* [What is expected]: I'd like an exact copy of every line from the start of the entries below through the line containing "There are other", please.

Segment Open

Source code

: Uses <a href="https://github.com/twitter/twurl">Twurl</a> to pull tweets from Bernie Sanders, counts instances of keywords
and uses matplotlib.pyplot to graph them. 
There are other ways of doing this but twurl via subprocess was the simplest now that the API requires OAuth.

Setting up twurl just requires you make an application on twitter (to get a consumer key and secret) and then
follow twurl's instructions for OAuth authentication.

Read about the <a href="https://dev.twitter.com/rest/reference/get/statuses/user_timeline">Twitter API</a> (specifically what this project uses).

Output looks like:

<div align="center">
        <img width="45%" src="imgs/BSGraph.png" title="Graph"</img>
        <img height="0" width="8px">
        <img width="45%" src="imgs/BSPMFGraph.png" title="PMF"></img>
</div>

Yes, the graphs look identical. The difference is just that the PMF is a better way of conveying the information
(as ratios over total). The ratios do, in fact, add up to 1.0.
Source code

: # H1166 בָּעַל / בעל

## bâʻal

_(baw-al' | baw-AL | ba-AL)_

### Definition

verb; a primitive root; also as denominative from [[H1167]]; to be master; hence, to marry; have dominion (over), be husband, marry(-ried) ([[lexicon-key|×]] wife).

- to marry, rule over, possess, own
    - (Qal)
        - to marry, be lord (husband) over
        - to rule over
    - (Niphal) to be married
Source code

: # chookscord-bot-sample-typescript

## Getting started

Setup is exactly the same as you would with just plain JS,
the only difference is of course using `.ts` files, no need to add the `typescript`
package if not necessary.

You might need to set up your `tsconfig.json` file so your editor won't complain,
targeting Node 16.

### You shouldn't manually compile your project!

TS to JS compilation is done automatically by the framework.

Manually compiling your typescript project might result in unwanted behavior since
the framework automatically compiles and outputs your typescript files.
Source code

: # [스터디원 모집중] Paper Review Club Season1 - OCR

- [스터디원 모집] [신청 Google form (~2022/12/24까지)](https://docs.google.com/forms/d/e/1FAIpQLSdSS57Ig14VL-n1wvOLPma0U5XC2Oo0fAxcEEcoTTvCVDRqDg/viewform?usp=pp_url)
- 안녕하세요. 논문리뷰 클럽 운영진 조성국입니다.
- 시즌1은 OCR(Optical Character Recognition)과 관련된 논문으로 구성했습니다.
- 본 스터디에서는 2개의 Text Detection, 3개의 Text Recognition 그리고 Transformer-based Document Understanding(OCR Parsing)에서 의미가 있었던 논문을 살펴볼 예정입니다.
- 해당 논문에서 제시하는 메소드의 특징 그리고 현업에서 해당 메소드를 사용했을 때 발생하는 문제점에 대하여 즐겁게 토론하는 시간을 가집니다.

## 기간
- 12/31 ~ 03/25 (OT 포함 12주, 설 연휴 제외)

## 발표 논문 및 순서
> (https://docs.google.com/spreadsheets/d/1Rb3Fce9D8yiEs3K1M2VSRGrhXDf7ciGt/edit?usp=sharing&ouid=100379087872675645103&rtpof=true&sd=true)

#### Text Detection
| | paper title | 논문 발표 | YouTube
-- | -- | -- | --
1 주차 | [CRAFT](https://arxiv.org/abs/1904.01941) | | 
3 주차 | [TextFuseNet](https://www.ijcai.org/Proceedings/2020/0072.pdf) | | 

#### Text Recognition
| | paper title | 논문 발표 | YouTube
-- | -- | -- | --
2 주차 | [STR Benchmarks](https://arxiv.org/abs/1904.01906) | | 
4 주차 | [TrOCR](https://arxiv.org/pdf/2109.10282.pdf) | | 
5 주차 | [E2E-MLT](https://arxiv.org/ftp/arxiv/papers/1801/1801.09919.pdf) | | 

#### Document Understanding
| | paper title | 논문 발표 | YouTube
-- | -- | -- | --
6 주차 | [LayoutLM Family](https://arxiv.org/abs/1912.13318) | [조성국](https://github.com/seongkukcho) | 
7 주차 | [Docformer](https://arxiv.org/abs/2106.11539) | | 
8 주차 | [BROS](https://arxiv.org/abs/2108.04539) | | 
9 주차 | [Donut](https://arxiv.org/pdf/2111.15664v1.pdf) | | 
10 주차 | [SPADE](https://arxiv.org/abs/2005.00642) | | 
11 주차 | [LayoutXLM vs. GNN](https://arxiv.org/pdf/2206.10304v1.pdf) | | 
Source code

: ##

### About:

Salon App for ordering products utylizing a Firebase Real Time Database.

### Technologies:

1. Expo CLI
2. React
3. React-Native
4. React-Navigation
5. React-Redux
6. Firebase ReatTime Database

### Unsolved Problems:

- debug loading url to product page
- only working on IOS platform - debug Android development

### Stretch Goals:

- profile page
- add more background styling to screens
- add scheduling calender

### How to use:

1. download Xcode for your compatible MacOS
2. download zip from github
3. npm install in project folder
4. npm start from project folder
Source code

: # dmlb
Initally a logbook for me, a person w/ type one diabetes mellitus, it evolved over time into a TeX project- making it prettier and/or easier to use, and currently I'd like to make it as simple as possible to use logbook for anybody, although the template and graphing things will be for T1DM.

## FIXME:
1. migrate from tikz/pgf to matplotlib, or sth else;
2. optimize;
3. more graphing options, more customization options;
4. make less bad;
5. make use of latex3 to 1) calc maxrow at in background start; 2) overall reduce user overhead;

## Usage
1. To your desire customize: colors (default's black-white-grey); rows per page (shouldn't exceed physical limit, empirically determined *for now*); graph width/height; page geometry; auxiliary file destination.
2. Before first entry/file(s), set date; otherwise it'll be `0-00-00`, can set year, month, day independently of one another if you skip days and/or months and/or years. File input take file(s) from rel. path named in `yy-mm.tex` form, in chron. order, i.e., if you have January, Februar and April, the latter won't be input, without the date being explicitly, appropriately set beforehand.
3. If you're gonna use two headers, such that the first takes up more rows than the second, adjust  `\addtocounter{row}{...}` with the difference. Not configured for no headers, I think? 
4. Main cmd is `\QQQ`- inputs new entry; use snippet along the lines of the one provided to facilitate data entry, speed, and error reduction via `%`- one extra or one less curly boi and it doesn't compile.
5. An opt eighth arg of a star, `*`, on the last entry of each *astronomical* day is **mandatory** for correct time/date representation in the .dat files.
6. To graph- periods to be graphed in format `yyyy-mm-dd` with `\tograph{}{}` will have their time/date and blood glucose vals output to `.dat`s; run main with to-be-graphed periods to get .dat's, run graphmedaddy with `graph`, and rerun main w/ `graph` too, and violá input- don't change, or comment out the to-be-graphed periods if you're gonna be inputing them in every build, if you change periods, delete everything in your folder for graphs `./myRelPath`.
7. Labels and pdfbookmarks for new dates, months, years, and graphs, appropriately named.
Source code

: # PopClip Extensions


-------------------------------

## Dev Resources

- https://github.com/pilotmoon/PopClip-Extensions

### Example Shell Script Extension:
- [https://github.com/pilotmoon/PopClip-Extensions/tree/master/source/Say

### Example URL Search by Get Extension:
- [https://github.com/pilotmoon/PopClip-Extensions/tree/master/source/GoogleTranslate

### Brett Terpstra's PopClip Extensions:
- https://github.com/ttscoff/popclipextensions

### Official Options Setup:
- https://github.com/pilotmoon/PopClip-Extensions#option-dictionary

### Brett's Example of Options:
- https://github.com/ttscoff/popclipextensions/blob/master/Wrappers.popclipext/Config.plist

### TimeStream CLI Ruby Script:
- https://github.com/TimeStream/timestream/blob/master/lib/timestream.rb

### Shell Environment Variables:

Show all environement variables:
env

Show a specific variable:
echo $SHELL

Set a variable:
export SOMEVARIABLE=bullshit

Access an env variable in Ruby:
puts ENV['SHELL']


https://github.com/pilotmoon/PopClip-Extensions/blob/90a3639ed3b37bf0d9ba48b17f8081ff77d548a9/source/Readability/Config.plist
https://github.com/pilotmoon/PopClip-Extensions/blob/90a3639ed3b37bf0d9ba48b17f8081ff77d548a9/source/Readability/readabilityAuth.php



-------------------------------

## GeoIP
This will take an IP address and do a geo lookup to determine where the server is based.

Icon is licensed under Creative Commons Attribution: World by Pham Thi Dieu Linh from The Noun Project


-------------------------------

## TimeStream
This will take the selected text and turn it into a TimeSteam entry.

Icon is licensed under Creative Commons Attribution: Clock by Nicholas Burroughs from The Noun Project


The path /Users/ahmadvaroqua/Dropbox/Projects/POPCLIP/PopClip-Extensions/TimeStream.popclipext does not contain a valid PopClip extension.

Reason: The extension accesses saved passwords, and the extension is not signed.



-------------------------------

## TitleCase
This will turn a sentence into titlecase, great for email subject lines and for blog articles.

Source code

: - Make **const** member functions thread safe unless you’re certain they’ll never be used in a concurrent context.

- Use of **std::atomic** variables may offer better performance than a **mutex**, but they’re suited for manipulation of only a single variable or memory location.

Segment Closed

* [Reply]:
Source code

: Uses <a href="https://github.com/twitter/twurl">Twurl</a> to pull tweets from Bernie Sanders, counts instances of keywords
and uses matplotlib.pyplot to graph them. 
There are other ways of doing this but twurl via subprocess was the simplest now that the API requires OAuth.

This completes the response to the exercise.